The film tells the story of three teenage girls going to Warsaw in search
of romance. They are picked up by two working-class boys who pose as
successful professionals. They take the girls first to a coffeehouse and then
to an apartment which they borrowed from a friend. There is a compelling
moment in which the group drinks cognac taken from the apartment’s bar,
which turns out to be colored water. This scene captures the idea that the
brave new world of urban consumption is there only to be looked at but
not to be had—a neat parallel with Warsaw itself. Warsaw is the pinnacle
of Poland’s metropolitan ambitions, the springboard for upward class mobility and the only city where one can rub shoulders with celebrities and
steal a glimpse of that make-believe world of urban consumption. Another
scene from the film that became very popular in the early 2000s is where
one of the girls eats an extravagantly large and obviously very sweet dessert. As she goes along, enjoying the treat becomes increasingly difficult,
and we see how she struggles to keep up the appearances. Eventually she
bursts out in tears, and finally throws up. It is no accident that this feature
became popular in the early 2000s; the three untoward girls, incapable of
being truly urban and making all sorts of cultural faux pas in 1972, struggling to be metropolitan but being ridiculous in the process, returned with
a vengeance thirty years later as an object of mockery. At this exact time
Warsaw was experiencing another urban boom and was being swarmed by
such “culturally incompetent” young migrants, just as was shown in the
2009 documentary.
Space and vertical encompassment
It is hardly surprising that in 2003, Gazeta Wyborcza, Poland’s leading newspaper, published a series of interviews with a number of Warsaw’s influential figures on the topic of Warszawka. This material helps in explaining
POLAND’S CHAMPAGNE (POST-)SOCIALISM
275
why “petty Warsaw” became the nickname for Poland’s post-socialist
elites. The diminutive aspect of Warszawka alludes to the cronyism of Poland’s elites. The idea is that “they” are on familiar terms with one another,
but distant, aloof or even hostile to those who are outside their circle of
friends or acquaintances. Warszawka, in the most narrow sense, referred to
a group of friends who would meet regularly in one of Warsaw’s posh bars,
cafés or restaurants, many of which were private members-only clubs.
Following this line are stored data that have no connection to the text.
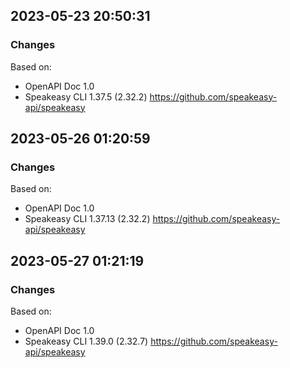 

## 2023-05-23 20:50:31
### Changes
Based on:
- OpenAPI Doc 1.0 
- Speakeasy CLI 1.37.5 (2.32.2) https://github.com/speakeasy-api/speakeasy

## 2023-05-26 01:20:59
### Changes
Based on:
- OpenAPI Doc 1.0 
- Speakeasy CLI 1.37.13 (2.32.2) https://github.com/speakeasy-api/speakeasy

## 2023-05-27 01:21:19
### Changes
Based on:
- OpenAPI Doc 1.0 
- Speakeasy CLI 1.39.0 (2.32.7) https://github.com/speakeasy-api/speakeasy
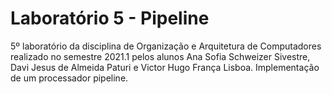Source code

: # Laboratório 5 - Pipeline
5º laboratório da disciplina de Organização e Arquitetura de Computadores realizado no semestre 2021.1 pelos alunos Ana Sofia Schweizer Sivestre, Davi Jesus de Almeida Paturi e Victor Hugo França Lisboa. Implementação de um processador pipeline.
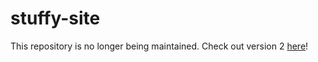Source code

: # stuffy-site
This repository is no longer being maintained.
Check out version 2 [here](https://github.com/wustve/stuffy-site-v2)!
Sometimes Warszawka was used to describe the children of Poland’s elites
from the communist period who in the 1990s made spectacular careers in
show business, mass media, advertising, and so on (see Zmarz-Koczanowicz 2002 for their collective portrait). They often knew each other
from prestigious Warsaw high schools and therefore had a competitive advantage in terms of their “social capital” over people living in Warsaw but
growing up elsewhere.
At the same time, however, because Warsaw is a migrant city par excellence, and because the “transition” years are those of both upward and
downward social mobility, Warszawka can also be rather porous. It has a
strong nouveau riche connotation—Warszawka is often employed to describe
the emergent power nexus between business, large corporations and politics. A graduate of a prestigious Warsaw high school described Warszawka
thus: “It’s a group of snobs, vain people, those who do not want to have
fun, but instead show off” (Sadowska 2003). The phenomenon of Warszawka, she argued,
“is actually most visible outside of Warsaw. I remember when I attended an advertising festival in Cracow. I was sitting in a bar, and suddenly there they were:
money and showing-off. Laughing loud, being totally boorish. They were trying to
pick up girls by saying they were from Warsaw. Awful!” (ibid.)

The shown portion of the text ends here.